Но в цикле Земные приметы труд уже предстает не героическим « взмахом », а проклятьем Адама (Так, в скудном труженичестве дней…, 15 июня 1922). Лирическая героиня предстает « подругой мужественной » женственного героя и отрекается от роли Евы, признавая в себе « все древности, кроме: дай и мой, / Все ревности, кроме той, земной… » [Цветаева, 1994-1995, II : 119]. Мужественность кодирует не физический пол, а дух (мужское начало души), который нуждается в нежности — в « Евиной » ипостаси героя-мужчины, погруженного в « в щебеты и в счета ». В итоге духовный « остов » героини обнажается, а « круглый рай » выводится в надчувственную сферу : « Глаза, не ведающие век, / Исследующие : свет » [там же : 120]. Ева, когда-то изменившая « всем Адамам », теперь изменяет и своей женской сущности, поднимаясь еще на одну ступень.

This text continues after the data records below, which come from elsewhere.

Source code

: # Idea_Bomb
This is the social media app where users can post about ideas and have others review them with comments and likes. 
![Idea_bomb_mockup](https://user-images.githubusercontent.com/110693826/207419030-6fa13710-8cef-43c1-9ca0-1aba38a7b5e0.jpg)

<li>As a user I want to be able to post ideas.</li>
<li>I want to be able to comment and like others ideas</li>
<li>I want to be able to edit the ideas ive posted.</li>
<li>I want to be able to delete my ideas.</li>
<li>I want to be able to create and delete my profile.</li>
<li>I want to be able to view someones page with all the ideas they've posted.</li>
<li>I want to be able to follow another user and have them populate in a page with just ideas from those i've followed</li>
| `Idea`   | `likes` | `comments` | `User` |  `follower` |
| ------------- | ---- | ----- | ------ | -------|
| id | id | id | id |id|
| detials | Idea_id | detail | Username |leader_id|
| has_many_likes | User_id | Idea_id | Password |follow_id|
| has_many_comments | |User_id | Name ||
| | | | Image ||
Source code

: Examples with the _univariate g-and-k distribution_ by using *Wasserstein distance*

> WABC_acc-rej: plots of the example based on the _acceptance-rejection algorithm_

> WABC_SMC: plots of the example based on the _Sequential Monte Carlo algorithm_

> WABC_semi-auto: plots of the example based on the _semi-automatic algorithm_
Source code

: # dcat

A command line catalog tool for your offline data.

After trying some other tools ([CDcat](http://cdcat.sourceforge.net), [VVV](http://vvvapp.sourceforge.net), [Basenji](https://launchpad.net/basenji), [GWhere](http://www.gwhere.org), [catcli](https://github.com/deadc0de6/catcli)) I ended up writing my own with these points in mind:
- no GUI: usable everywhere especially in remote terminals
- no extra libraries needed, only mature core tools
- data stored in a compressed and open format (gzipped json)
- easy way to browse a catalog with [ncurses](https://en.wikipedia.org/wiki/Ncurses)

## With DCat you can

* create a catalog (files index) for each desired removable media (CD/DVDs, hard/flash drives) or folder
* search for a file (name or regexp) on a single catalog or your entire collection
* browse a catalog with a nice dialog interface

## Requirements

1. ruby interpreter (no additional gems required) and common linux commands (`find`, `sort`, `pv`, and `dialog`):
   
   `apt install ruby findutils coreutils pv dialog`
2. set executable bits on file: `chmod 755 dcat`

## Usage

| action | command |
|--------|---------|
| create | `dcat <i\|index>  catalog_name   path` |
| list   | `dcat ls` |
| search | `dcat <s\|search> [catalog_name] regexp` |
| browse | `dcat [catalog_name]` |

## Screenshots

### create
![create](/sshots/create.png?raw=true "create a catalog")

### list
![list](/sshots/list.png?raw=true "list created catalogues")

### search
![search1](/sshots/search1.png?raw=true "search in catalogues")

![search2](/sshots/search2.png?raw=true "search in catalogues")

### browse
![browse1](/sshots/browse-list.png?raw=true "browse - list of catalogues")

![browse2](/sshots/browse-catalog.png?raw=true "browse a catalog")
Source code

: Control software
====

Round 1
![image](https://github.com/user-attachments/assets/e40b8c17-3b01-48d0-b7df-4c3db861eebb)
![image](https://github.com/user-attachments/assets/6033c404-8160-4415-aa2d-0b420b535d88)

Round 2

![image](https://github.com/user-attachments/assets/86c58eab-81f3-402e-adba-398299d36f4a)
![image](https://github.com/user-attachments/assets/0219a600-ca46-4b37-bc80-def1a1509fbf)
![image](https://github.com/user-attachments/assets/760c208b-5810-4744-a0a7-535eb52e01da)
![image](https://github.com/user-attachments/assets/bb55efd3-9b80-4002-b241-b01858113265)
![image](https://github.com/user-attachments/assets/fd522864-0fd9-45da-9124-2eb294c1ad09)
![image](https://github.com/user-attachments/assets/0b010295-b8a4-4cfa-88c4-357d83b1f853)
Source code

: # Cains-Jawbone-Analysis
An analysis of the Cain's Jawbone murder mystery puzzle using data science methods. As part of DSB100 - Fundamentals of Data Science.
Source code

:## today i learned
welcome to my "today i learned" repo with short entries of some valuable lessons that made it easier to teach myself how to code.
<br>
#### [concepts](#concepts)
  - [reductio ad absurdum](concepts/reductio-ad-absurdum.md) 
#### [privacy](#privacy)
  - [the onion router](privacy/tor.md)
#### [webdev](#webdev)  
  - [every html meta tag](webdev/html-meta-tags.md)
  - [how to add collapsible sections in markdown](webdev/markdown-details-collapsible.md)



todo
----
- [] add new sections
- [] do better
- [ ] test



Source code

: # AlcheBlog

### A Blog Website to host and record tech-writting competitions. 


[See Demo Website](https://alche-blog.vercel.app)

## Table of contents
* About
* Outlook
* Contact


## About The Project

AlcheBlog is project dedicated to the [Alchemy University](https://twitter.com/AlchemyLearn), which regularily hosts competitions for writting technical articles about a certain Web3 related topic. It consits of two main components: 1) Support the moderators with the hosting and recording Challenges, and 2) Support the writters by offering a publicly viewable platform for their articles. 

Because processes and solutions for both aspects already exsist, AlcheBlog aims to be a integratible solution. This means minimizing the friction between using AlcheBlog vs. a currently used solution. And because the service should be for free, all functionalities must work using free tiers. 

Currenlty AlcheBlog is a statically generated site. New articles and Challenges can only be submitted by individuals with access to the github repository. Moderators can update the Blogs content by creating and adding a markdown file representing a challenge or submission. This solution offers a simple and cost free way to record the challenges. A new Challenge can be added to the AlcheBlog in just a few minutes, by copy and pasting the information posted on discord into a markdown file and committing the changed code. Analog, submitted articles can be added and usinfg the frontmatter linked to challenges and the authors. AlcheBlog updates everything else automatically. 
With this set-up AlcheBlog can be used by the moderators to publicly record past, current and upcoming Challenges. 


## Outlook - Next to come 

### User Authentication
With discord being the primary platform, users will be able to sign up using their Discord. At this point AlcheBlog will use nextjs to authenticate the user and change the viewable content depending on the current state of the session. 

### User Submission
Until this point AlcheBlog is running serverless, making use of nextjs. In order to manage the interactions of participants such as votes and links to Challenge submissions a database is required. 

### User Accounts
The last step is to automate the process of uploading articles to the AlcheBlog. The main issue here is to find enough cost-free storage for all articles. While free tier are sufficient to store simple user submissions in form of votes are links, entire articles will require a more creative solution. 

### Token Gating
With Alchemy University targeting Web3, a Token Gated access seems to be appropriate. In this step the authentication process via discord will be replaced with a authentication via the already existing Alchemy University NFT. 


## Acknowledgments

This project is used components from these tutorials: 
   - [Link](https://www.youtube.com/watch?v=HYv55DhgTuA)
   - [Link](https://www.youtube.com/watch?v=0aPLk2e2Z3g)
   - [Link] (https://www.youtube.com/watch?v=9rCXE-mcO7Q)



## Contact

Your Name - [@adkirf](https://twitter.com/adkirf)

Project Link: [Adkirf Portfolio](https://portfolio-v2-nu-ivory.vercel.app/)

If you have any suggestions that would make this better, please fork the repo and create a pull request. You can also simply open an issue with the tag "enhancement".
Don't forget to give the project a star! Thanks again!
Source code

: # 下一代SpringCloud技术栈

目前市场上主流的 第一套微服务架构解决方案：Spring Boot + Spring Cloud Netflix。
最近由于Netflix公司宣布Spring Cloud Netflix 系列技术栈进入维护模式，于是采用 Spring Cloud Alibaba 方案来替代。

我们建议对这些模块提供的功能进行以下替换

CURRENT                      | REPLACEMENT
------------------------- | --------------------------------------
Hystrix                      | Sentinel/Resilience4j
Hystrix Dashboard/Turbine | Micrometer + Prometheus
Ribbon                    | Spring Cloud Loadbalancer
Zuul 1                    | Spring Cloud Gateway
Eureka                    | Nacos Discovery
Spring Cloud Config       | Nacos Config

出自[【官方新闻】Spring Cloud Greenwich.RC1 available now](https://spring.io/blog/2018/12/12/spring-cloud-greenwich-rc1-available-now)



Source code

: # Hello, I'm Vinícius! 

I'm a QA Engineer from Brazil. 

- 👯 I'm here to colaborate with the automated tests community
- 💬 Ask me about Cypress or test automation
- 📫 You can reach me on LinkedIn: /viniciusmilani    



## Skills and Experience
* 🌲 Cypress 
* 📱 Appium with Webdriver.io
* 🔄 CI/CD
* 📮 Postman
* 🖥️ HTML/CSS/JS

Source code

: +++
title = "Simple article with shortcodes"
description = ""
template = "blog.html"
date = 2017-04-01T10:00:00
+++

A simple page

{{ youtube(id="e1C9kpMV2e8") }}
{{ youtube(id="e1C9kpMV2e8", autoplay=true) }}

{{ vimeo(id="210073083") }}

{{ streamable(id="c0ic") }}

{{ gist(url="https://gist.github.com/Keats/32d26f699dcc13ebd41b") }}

Это восхождение тематизируется в следующем стихотворении цикла.
Во втором стихотворении — Ищи себе доверчивых подруг… (18 июня 1922) — героиня является носительницей высокого знания, « лестницы божественной » [там же : 120], что исключает ее из числа « доверчивых подруг », таких как Ева. Она претендует на искушенность и устойчивость к соблазну ; соответственно, собеседник моделируется как соблазнитель (условно « змей »). Знание « ремесла » — отсылка к будущему сборнику Ремесло и одновременно еще одна манифестация творчества (труда) как основания собственной независимости.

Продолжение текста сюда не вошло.